Em nome da maximização do lucro, empresários não hesitam em vender produtos que sabidamente fazem mal à saúde sob a alegação do direito de escolha do consumidor. Em certos casos, não hesitam em adicionar componentes que viciam, criam dependência, visando a manter um público consumidor cativo, como é o caso da nicotina nos cigarros, das famigeradas bets para a classe baixa ou das redes sociais para as crianças e adolescentes. Empresários fazem lobbies nos parlamentos (isto é, corrompem parlamentares) para que estes defendam seus interesses, garantindo isenções fiscais ou vetando leis que prejudiquem ou inviabilizem seus negócios. Empresários usam de seu poder econômico para oprimir seus empregados (cinicamente chamados de “colaboradores”) e seus consumidores, obrigando estes a sujeitar-se ao que lhes é oferecido. Se o consumidor tenta reclamar, deve primeiro submeter-se à via crucis do menu eletrônico e suas infinitas opções, dos call centers e seus atendentes gerundistas, dos longos prazos (estipulados pelas próprias empresas) de espera por uma resposta para, ao final, receber uma nota redigida pela assessoria de imprensa dizendo sarcasticamente que ele (consumidor) é muito importante para a empresa, mas que infelizmente sua reclamação não pôde ser atendida ou porque não procede ou por razões técnicas ou porque a lei não o obriga, etc. etc.

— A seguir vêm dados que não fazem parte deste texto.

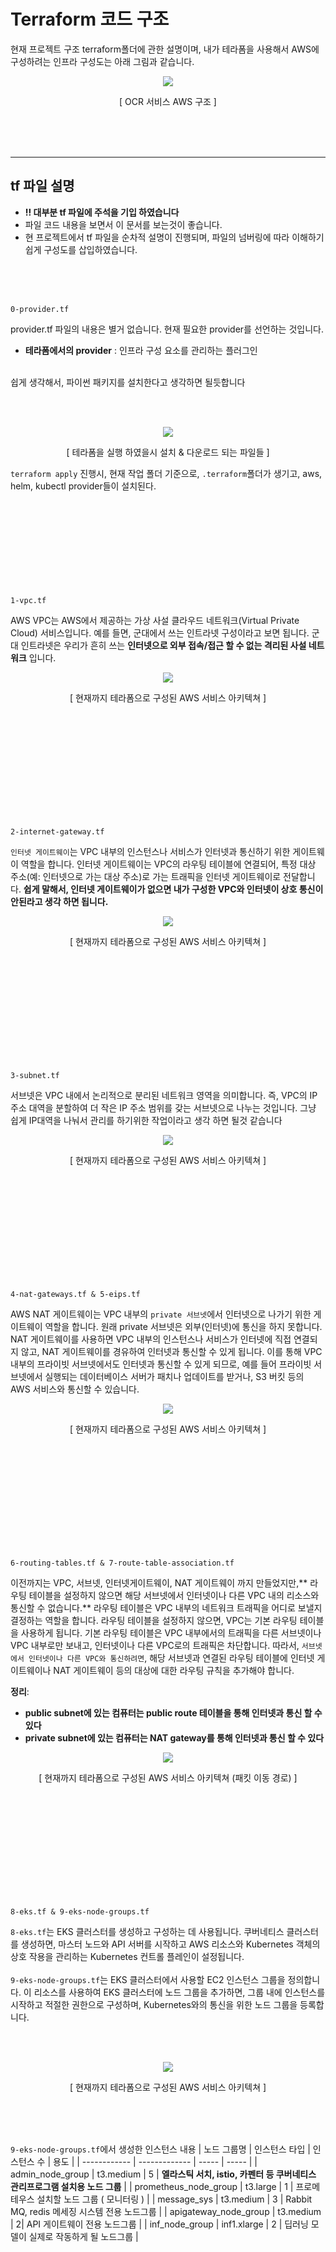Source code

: # Terraform 코드 구조

현재 프로젝트 구조 terraform폴더에 관한 설명이며, 내가 테라폼을 사용해서 AWS에 구성하려는 인프라 구성도는 아래 그림과 같습니다.

<p align="center">
  <img src="../image/aws_%EA%B5%AC%EC%A1%B0_full.png">
</p>
<p align="center"> [ OCR 서비스 AWS 구조 ] </p>

<br><br><br>


-------------
## tf 파일 설명
- **!! 대부분 tf 파일에 주석을 기입 하였습니다**
- 파일 코드 내용을 보면서 이 문서를 보는것이 좋습니다.
- 현 프로젝트에서 tf 파일을 순차적 설명이 진행되며, 파일의 넘버링에 따라 이해하기 쉽게 구성도를 삽입하였습니다.

<br><br><br>


`0-provider.tf`
<br>

provider.tf 파일의 내용은 별거 없습니다. 현재 필요한 provider를 선언하는 것입니다. 
- **테라폼에서의 provider** : 인프라 구성 요소를 관리하는 플러그인

<br>
쉽게 생각해서, 파이썬 패키지를 설치한다고 생각하면 될듯합니다

<br><br>

<p align="center">
  <img src="../image/terraform_provider.png">
</p>
<p align="center"> [ 테라폼을 실행 하였을시 설치 & 다운로드 되는 파일들 ] </p>

`terraform apply` 진행시, 현재 작업 폴더 기준으로, `.terraform`폴더가 생기고, aws, helm, kubectl provider들이 설치된다.
<br><br><br><br><br><br><br><br><br><br>





`1-vpc.tf`
<br>

AWS VPC는 AWS에서 제공하는 가상 사설 클라우드 네트워크(Virtual Private Cloud) 서비스입니다.
예를 들면, 군대에서 쓰는 인트라넷 구성이라고 보면 됩니다. 군대 인트라넷은 우리가 흔히 쓰는 **인터넷으로 외부 접속/접근 할 수 없는 격리된 사설 네트워크** 입니다.

<p align="center">
  <img src="../image/terraform_s1.png">
</p>
<p align="center"> [ 현재까지 테라폼으로 구성된 AWS 서비스 아키텍쳐 ] </p>
<br><br><br><br><br><br><br><br><br><br>


`2-internet-gateway.tf`
<br>

`인터넷 게이트웨이`는 VPC 내부의 인스턴스나 서비스가 인터넷과 통신하기 위한 게이트웨이 역할을 합니다. 인터넷 게이트웨이는 VPC의 라우팅 테이블에 연결되어, 특정 대상 주소(예: 인터넷으로 가는 대상 주소)로 가는 트래픽을 인터넷 게이트웨이로 전달합니다. **쉽게 말해서, 인터넷 게이트웨이가 없으면 내가 구성한 VPC와 인터넷이 상호 통신이 안된라고 생각 하면 됩니다.**


<p align="center">
  <img src="../image/terraform_s2.png">
</p>
<p align="center"> [ 현재까지 테라폼으로 구성된 AWS 서비스 아키텍쳐 ] </p>
<br><br><br><br><br><br><br><br><br><br>


`3-subnet.tf`
<br>

서브넷은 VPC 내에서 논리적으로 분리된 네트워크 영역을 의미합니다. 즉, VPC의 IP 주소 대역을 분할하여 더 작은 IP 주소 범위를 갖는 서브넷으로 나누는 것입니다. 그냥 쉽게 IP대역을 나눠서 관리를 하기위한 작업이라고 생각 하면 될것 같습니다


<p align="center">
  <img src="../image/terraform_s3.png">
</p>
<p align="center"> [ 현재까지 테라폼으로 구성된 AWS 서비스 아키텍쳐 ] </p>
<br><br><br><br><br><br><br><br><br><br>



`4-nat-gateways.tf & 5-eips.tf`
<br>

AWS NAT 게이트웨이는 VPC 내부의 `private 서브넷`에서 인터넷으로 나가기 위한 게이트웨이 역할을 합니다. 원래 private 서브넷은 외부(인터넷)에 통신을 하지 못합니다. NAT 게이트웨이를 사용하면 VPC 내부의 인스턴스나 서비스가 인터넷에 직접 연결되지 않고, NAT 게이트웨이를 경유하여 인터넷과 통신할 수 있게 됩니다. 이를 통해 VPC 내부의 프라이빗 서브넷에서도 인터넷과 통신할 수 있게 되므로, 예를 들어 프라이빗 서브넷에서 실행되는 데이터베이스 서버가 패치나 업데이트를 받거나, S3 버킷 등의 AWS 서비스와 통신할 수 있습니다.

<p align="center">
  <img src="../image/terraform_s4.png">
</p>
<p align="center"> [ 현재까지 테라폼으로 구성된 AWS 서비스 아키텍쳐 ] </p>
<br><br><br><br><br><br><br><br><br><br>



`6-routing-tables.tf & 7-route-table-association.tf`
<br>

이전까지는 VPC, 서브넷, 인터넷게이트웨이, NAT 게이트웨이 까지 만들었지만,** 라우팅 테이블을 설정하지 않으면 해당 서브넷에서 인터넷이나 다른 VPC 내의 리소스와 통신할 수 없습니다.** 라우팅 테이블은 VPC 내부의 네트워크 트래픽을 어디로 보낼지 결정하는 역할을 합니다. 라우팅 테이블을 설정하지 않으면, VPC는 기본 라우팅 테이블을 사용하게 됩니다. 기본 라우팅 테이블은 VPC 내부에서의 트래픽을 다른 서브넷이나 VPC 내부로만 보내고, 인터넷이나 다른 VPC로의 트래픽은 차단합니다. 따라서, `서브넷에서 인터넷이나 다른 VPC와 통신하려면`, 해당 서브넷과 연결된 라우팅 테이블에 인터넷 게이트웨이나 NAT 게이트웨이 등의 대상에 대한 라우팅 규칙을 추가해야 합니다.

**정리**: <br>
- **public subnet에 있는 컴퓨터는 public route 테이블을 통해 인터넷과 통신 할 수 있다**
- **private subnet에 있는 컴퓨터는 NAT gateway를 통해 인터넷과 통신 할 수 있다**


<p align="center">
  <img src="../image/terraform_s5.png">
</p>
<p align="center"> [ 현재까지 테라폼으로 구성된 AWS 서비스 아키텍쳐 (패킷 이동 경로) ] </p>
<br><br><br><br><br><br><br><br><br><br>


`8-eks.tf & 9-eks-node-groups.tf`
<br>

`8-eks.tf`는 EKS 클러스터를 생성하고 구성하는 데 사용됩니다. 쿠버네티스 클러스터를 생성하면, 마스터 노드와 API 서버를 시작하고 AWS 리소스와 Kubernetes 객체의 상호 작용을 관리하는 Kubernetes 컨트롤 플레인이 설정됩니다.
<br><br>
`9-eks-node-groups.tf`는 EKS 클러스터에서 사용할 EC2 인스턴스 그룹을 정의합니다. 이 리소스를 사용하여 EKS 클러스터에 노드 그룹을 추가하면, 그룹 내에 인스턴스를 시작하고 적절한 권한으로 구성하며, Kubernetes와의 통신을 위한 노드 그룹을 등록합니다.

<br><br>

<p align="center">
  <img src="../image/terraform_s6.png">
</p>
<p align="center"> [ 현재까지 테라폼으로 구성된 AWS 서비스 아키텍쳐 ] </p>
<br><br><br>

`9-eks-node-groups.tf`에서 생성한 인스턴스 내용
| 노드 그룹명 | 인스턴스 타입 | 인스턴스 수 | 용도 |
| ------------ | ------------- | ----- | ----- |
| admin_node_group | t3.medium  | 5 | **엘라스틱 서치, istio, 카펜터 등 쿠버네티스 관리프로그램 설치용 노드 그룹** |
| prometheus_node_group | t3.large  | 1 | 프로메테우스 설치할 노드 그룹 ( 모니터링 ) |
| message_sys | t3.medium  | 3 | Rabbit MQ, redis 메세징 시스템 전용 노드그룹 |
| apigateway_node_group | t3.medium  | 2| API 게이트웨이 전용 노드그룹 |
| inf_node_group | inf1.xlarge | 2 | 딥러닝 모델이 실제로 작동하게 될 노드그룹 |

<br><br><br><br><br><br><br><br><br>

Empresários geram empregos, mas também são aqueles que elevam imediatamente o preço do combustível na bomba quando ele sobe na refinaria, mas jamais reduzem o valor no posto quando ele cai na petrolífera. Empresários reduzem o volume da embalagem quando não podem aumentar o preço do produto e assim vendem um litro de 900 ml, um quilo de 950 gramas e um pó de café com mais serragem e menos café. Empresários correm com seus Porsches e outros carros de luxo em vias públicas onde a velocidade máxima é 50 km/h, matando trabalhadores inocentes e pais de família, pois, sendo ricos, estão acima da lei. E se a lei os atinge, sempre existe o famoso jeitinho, não é? Finalmente, empresários patrocinam e financiam um golpe de Estado para destruir a democracia a fim de que um governo de esquerda (mesmo que seja aquele que mais favoreceu o sistema financeiro) assuma o poder. Aliás, grandes corporações influenciam o resultado de eleições no mundo inteiro para que seus interesses econômicos não sejam contrariados.
Verdade seja dita e justiça seja feita, há muitos empresários honestos e éticos, sobretudo os pequenos, e empreender não é fácil, ainda mais no Brasil, com seu cipoal de tributos, normas legais, burocracias e fiscais corruptos. Mas o fato é que a atividade empresarial, cerne do capitalismo, está fundada num dos instintos mais primitivos do ser humano, a ganância, o desejo infinito de poder e de dinheiro, em nome do qual se mata e se morre, destrói-se a sociedade e o planeta, e pensa-se somente em si mesmo e em mais nada.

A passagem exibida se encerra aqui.